(TASK TO COMPLETE) Begin at the first line below and copy each line exactly, ending with the line where "### Problem Statement" appears.

(THE DATA)
-- Opening Marker --

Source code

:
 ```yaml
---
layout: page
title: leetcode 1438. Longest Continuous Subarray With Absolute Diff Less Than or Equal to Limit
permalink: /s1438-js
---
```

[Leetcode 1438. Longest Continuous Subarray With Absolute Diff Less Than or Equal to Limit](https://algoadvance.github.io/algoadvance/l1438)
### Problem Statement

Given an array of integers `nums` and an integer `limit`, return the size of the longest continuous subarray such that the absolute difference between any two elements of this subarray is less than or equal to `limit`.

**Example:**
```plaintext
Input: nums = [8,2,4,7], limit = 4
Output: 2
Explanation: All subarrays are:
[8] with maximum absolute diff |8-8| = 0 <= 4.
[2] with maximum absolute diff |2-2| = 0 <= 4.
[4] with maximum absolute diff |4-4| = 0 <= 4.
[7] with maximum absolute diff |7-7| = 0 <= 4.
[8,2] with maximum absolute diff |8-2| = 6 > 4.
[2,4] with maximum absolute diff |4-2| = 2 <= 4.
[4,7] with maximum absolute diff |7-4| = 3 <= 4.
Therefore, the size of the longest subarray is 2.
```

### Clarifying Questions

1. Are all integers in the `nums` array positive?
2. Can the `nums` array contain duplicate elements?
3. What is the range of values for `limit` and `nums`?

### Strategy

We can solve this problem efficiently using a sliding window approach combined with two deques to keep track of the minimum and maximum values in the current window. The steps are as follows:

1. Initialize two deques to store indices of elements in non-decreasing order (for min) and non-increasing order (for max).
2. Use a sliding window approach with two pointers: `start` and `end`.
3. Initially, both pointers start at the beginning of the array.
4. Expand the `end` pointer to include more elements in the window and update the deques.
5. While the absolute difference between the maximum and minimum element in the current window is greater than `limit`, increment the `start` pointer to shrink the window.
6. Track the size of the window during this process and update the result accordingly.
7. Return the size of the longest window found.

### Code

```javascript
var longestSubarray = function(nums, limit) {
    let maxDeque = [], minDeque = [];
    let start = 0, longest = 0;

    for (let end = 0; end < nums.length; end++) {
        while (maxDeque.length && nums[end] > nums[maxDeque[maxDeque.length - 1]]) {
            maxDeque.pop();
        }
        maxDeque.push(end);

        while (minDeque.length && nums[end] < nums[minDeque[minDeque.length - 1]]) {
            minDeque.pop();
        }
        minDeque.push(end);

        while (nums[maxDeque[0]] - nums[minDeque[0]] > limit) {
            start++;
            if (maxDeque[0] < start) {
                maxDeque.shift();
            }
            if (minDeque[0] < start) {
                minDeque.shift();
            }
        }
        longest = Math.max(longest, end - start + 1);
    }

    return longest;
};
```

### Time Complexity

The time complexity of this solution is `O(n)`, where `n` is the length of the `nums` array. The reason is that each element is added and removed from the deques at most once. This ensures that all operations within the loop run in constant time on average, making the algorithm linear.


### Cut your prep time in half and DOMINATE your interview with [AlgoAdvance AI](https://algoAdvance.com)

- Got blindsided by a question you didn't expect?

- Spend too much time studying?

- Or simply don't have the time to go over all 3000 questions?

-- Closing Marker --

(EXERCISE RESPONSE)
Source code

:
 ```yaml
---
layout: page
title: leetcode 1438. Longest Continuous Subarray With Absolute Diff Less Than or Equal to Limit
permalink: /s1438-js
---
```

[Leetcode 1438. Longest Continuous Subarray With Absolute Diff Less Than or Equal to Limit](https://algoadvance.github.io/algoadvance/l1438)
### Problem Statement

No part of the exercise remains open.